Five Underrated Bad Religion Songs

Bad Religion's first album came out in 1982. That's 35 years ago. They're still pumping out new albums and selling concert tickets nationwide.With this kind of longevity comes a massive catalog of hundreds of songs. Therefore, it's understandable that you may have slept on a couple of gems on your way through their catalog. Here are five Bad Religion songs you might want listen to again. If you get lucky, maybe the band will play one of these at their concert at Marquee Theatre on Friday, April 10.

See also: 10 Classic Punk Records that Actually Suck

"Into The Night," How Could Hell Get Any Worse? Early '80s L.A. hardcore punk rock

It was 1982, and Bad Religion had just released its first album How Could Hell Get Any Worse? The band released "In The Night" in a time period when punk was struggling to find a place for itself. Because of this, you can feel a sense of somber urgency and youthful vigor in both the music and lyrics that makes you wish you could've seen them back then, unless you did. You can also hear how raw the recording was, which was noticeable of much of the punk that was being released at the time. Another quality that I like of this song is how much of their influences or who they influenced can be noticed, like what bands such as Social Distortion were releasing at the time.

"Faith Alone," Against The Grain Early '90s bluesy punk rock

Bad Religion started going an interesting direction when they put out "Faith Alone," a song from the band's 1990 album, Against the Grain. They had already been finding their voice (what they call the oozin' aahs) before this song through their harmonies and started developing some killer melodies. What I really take away from this song, other than the blues influence and crude energy, is how much the lyrics ring true, reminding us that "faith alone won't sustain us anymore."
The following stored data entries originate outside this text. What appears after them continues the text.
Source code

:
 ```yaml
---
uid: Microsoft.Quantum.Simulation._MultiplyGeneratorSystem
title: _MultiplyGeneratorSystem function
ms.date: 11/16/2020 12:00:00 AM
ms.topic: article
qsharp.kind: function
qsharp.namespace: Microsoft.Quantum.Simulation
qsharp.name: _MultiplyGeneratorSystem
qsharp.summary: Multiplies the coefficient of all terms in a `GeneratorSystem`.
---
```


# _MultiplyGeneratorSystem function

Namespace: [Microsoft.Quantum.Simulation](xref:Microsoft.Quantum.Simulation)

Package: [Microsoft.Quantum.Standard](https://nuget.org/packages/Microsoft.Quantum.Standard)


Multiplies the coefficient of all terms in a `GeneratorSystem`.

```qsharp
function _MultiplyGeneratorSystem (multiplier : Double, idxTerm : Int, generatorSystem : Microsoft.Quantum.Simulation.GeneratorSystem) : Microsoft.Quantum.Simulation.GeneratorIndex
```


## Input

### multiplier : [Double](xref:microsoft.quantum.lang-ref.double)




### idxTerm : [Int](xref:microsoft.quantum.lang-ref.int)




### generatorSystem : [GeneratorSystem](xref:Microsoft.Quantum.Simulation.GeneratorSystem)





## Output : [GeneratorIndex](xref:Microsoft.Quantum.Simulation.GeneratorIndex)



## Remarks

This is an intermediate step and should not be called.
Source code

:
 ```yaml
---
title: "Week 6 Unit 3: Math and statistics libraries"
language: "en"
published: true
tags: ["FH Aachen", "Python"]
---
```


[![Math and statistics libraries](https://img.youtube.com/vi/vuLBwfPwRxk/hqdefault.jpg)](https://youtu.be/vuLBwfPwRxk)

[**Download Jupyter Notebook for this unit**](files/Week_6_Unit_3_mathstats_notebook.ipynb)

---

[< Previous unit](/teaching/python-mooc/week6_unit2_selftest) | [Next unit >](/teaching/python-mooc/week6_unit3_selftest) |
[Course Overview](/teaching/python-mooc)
"The Answer," Generator Early '90s punk rock

"The Answer" stands out from the rest of Generator (1992) with its well crafted dire undertones and dark, eerie backup vocals. This song is definitely a hidden gem among classic punk anthems. The melody signals distress one moment and is soothing the next. Similarly, the vocals attack anyone who claims to have the answer. While this may be disconcerting, it's also reassuring: nothing is set in stone.

"Watch It Die" - Recipe For Hate '90s alternative punk rock ft. Eddie Vedder

Bad Religion really put themselves on the map at this point. It was 1993, and this was their major label debut, as before the album came out the band switched labels from Epitaph to Atlantic Records. They had the opportunity to collaborate with a couple mainstream artists but, in particular, with Eddie Vedder on "Watch It Die." This song has a hint of blues and country influence, like much of Recipe, while incorporating a heavy dose of alternative. These are all wonderful qualities in the song but what stands out to me is how marvelously nihilistic it is. As the saying goes, some men just want to watch the world burn.

"All There Is" - The Empire Strikes First Hardcore punk rock

Any potentially bad direction that Bad Religion took in their career was remedied when they came full circle into bringing their hardcore punk energy back into their sound for this 2004 album, The Empire Strikes First. There are plenty of examples but "All There Is" stands out as anthemic with its frenetically powerful drive enveloped by a robust volume of country and a faint glimmer of blues influence. This just adds to the fun lyrical content, informing us, once again, of the beauty that we can find in a collapsing world. All of these fantastic qualities that Bad Religion still brings to the table, whether on recordings or live, will leave you with one question: Can that be all there is?